● WHAT THE TASK ASKS: Across the entries that follow, tally every line holding the word "from" and reply with the count alone.

MATERIAL FOR THIS EXERCISE: Begin

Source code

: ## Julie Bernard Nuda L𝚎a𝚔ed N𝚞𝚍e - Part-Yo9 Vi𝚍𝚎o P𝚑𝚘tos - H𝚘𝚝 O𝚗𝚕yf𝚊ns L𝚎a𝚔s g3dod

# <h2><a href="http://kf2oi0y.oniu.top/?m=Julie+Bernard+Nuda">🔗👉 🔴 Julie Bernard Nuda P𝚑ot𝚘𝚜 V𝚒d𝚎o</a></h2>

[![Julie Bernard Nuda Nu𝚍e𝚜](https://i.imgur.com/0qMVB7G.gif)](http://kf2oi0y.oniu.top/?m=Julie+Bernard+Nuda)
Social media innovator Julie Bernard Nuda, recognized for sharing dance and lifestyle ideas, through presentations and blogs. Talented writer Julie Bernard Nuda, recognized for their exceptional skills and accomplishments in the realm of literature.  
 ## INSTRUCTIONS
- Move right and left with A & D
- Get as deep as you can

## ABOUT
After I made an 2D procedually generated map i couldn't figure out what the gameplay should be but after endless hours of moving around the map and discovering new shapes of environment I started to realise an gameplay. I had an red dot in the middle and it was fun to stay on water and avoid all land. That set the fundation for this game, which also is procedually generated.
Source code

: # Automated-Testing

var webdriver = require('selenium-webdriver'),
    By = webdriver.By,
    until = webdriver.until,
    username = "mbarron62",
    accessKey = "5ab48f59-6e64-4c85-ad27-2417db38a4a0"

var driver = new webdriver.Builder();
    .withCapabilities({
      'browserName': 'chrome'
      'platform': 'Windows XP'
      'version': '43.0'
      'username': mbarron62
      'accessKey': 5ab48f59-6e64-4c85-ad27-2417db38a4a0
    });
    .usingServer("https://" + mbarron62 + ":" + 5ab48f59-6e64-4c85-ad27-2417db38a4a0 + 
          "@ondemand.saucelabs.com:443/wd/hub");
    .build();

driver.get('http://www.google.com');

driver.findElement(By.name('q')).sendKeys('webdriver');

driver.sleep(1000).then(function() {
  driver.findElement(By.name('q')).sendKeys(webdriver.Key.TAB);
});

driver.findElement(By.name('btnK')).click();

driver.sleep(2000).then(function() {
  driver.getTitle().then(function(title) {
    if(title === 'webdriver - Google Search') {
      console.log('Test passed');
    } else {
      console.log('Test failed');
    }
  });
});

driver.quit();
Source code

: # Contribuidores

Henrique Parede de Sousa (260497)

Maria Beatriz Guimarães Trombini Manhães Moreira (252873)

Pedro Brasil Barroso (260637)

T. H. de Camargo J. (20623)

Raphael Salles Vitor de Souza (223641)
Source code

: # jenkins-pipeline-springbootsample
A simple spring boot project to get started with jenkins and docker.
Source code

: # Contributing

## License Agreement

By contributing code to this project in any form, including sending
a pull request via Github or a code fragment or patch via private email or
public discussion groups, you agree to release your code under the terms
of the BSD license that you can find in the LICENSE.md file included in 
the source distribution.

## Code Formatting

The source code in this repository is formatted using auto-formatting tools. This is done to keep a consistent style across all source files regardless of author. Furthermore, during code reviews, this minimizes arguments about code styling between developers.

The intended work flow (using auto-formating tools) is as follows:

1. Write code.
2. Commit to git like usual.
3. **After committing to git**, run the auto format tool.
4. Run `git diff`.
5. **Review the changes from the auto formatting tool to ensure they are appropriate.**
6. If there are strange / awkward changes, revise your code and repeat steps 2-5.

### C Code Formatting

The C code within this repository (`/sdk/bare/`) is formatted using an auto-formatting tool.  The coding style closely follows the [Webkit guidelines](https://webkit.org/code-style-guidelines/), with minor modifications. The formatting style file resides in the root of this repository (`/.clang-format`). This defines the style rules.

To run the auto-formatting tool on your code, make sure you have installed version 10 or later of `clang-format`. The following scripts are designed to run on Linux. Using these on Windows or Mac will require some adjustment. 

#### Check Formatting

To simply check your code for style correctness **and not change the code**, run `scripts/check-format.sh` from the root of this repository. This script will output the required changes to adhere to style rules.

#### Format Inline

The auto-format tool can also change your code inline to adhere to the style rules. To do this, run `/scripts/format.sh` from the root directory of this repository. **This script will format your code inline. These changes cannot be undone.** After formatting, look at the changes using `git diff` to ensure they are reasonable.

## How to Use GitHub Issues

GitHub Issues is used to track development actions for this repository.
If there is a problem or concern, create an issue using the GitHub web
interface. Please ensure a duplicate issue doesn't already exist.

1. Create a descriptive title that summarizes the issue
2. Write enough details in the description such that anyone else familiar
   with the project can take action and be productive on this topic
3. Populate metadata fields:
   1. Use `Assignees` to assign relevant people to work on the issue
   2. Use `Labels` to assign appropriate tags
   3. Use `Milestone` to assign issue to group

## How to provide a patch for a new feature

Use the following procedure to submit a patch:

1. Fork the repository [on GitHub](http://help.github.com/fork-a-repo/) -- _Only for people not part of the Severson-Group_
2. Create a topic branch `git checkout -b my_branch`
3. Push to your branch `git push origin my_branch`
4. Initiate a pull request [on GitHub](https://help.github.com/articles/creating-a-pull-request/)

MATERIAL FOR THIS EXERCISE: End

● TASK RESULT: 3